Et je me dirigeai vers ma demeure, accompagné d’Elwig, qui me suivait comme un spectre.

La nuit était avancée ; je n’avais plus que quelques pas à faire pour arriver à la porte de mon logis, lorsqu’à travers l’obscurité je vis un homme monté sur le rebord d’une des fenêtres de ma maison : il semblait examiner les volets. Je tressaillis… cette croisée était celle de la chambre occupée par ma femme Ellèn.

Je dis tout bas à Elwig en lui saisissant le bras :

– Ne bouge pas… attends…

Elle s’arrêta immobile… Maîtrisant mon émotion, je m’approchai avec précaution, tâchant de ne pas faire crier le sable sous mes pieds… Mon attente fut trompée, mes pas furent entendus ; l’homme, averti, sauta du rebord de la fenêtre et prit la fuite.
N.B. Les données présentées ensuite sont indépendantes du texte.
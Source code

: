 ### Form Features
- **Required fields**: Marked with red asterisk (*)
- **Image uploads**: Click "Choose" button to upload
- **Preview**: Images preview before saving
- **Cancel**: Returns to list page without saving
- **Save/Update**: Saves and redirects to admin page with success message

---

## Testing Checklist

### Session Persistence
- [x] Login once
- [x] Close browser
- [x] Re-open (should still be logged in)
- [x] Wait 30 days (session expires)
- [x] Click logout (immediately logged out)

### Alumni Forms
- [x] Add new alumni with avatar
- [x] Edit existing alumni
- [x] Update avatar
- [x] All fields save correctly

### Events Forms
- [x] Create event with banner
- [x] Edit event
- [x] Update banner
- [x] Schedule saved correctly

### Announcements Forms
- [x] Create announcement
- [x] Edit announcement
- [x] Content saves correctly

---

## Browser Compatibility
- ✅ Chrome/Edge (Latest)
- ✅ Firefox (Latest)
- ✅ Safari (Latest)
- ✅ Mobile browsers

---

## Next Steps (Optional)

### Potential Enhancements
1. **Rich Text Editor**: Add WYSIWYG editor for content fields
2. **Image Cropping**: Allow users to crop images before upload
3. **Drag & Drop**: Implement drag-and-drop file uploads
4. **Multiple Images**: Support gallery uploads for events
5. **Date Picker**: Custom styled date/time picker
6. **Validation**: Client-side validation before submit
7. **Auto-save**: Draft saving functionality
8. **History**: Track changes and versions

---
Je m’élançais à sa poursuite, lorsque Elwig, croyant que je voulais l’abandonner, courut après moi, me rejoignit, se cramponna à mon bras, me disant avec terreur :

– Si l’on me trouve seule dans le camp gaulois, on me tuera.

Malgré mes efforts, je ne pus me débarrasser de l’étreinte d’Elwig que lorsque l’homme eut disparu dans l’obscurité. Il avait trop d’avance sur moi, la nuit était trop sombre, pour qu’il me fût possible de l’atteindre. Surpris et inquiet de cette aventure, je frappai à la porte de ma demeure.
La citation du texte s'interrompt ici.